Urologists who came to Washington in March to let Congress know their concerns about key regulatory issues had a big target in mind-killing the Independent Payment Advisory Board, created by the new health care reform law as a way to reduce Medicare costs.

The intensity of their concern about the implications of the IPAB and the power it will have over physician fees was clear as key congressional aides discussed the IPAB during the Joint Advocacy Conference (JAC) sponsored by the AUA and the American Association of Clinical Urologists.

Kevin Loughlin, MD, professor of surgery at Harvard Medical School, Boston, called the rationale for IPAB given by one legislator's aide "one of the most frightening things that I've heard in quite a while."

Dr. Loughlin's point was that the power given the IPAB by Congress to take action designed to cut Medicare spending runs counter to the system of checks and balances on which the U.S. government is based.

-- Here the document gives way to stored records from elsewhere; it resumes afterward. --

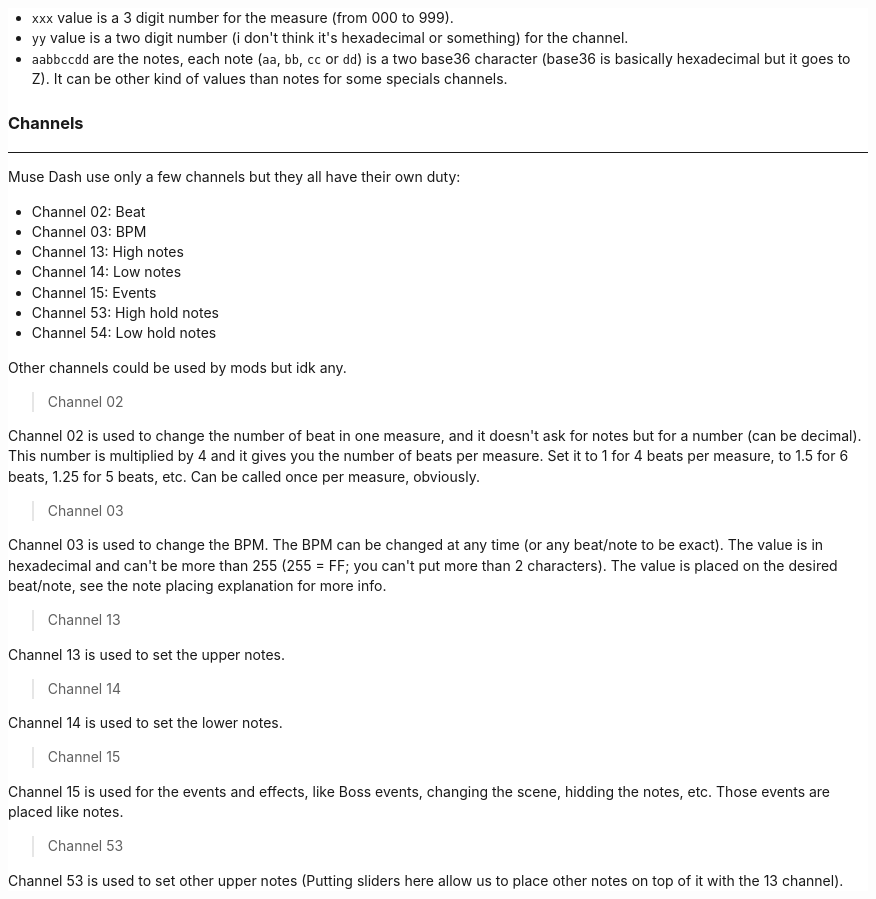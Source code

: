 - `xxx` value is a 3 digit number for the measure (from 000 to 999).
- `yy` value is a two digit number (i don't think it's hexadecimal or
    something) for the channel.
- `aabbccdd` are the notes, each note (`aa`, `bb`, `cc` or `dd`) is a
    two base36 character (base36 is basically hexadecimal but it goes to
    Z). It can be other kind of values than notes for some specials
    channels.

### Channels

------------------------------------------------------------------------

Muse Dash use only a few channels but they all have their own duty:

- Channel 02: Beat
- Channel 03: BPM
- Channel 13: High notes
- Channel 14: Low notes
- Channel 15: Events
- Channel 53: High hold notes
- Channel 54: Low hold notes

Other channels could be used by mods but idk any.

> Channel 02

Channel 02 is used to change the number of beat in one measure, and it
doesn't ask for notes but for a number (can be decimal). This number is
multiplied by 4 and it gives you the number of beats per measure. Set it
to 1 for 4 beats per measure, to 1.5 for 6 beats, 1.25 for 5 beats, etc.
Can be called once per measure, obviously.

> Channel 03

Channel 03 is used to change the BPM. The BPM can be changed at any time
(or any beat/note to be exact). The value is in hexadecimal and can't be
more than 255 (255 = FF; you can't put more than 2 characters). The
value is placed on the desired beat/note, see the note placing
explanation for more info.

> Channel 13

Channel 13 is used to set the upper notes.

> Channel 14

Channel 14 is used to set the lower notes.

> Channel 15

Channel 15 is used for the events and effects, like Boss events,
changing the scene, hidding the notes, etc. Those events are placed like
notes.

> Channel 53

Channel 53 is used to set other upper notes (Putting sliders here allow
us to place other notes on top of it with the 13 channel).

"Where does it stop?" he asked. What if the president appointed such a board to set defense policy, he wanted to know.

"We lose the essence of what the whole issue of citizenship is about," Dr. Loughlin said to the applause of his peers in the audience.

Dash was there to explain why the IPAB had been included in the Affordable Care Act, a provision that was spearheaded by her boss. The Congressional Budget Office has estimated that creation of the IPAB, which is to begin implementing cost-cutting recommendations in fiscal year 2015, will save some $15.5 billion by 2019 and more after that, helping to bring Medicare inflation under control.

"What are some of the alternatives to the IPAB?" Dash asked. "The status quo is not an alternative. The Medicare Trust Fund was expected to run out in 2014. Now, it is 2029. Anything we do to repeal the Affordable Care Act or the IPAB affects that. We can't just stick our heads in the sand and pretend that Medicare is going to go on forever if we do nothing. IPAB will not cut benefits or increase cost sharing, unlike other proposals out there. And, the board has a mandate to improve the quality and delivery of care."

The AUA points out that the new board consists of 15 members to be appointed by the president, fewer than half of whom can be health care providers and none of whom can be actively practicing physicians. The only way Congress can block the IPAB's cost-cutting measures would be to pass a joint resolution.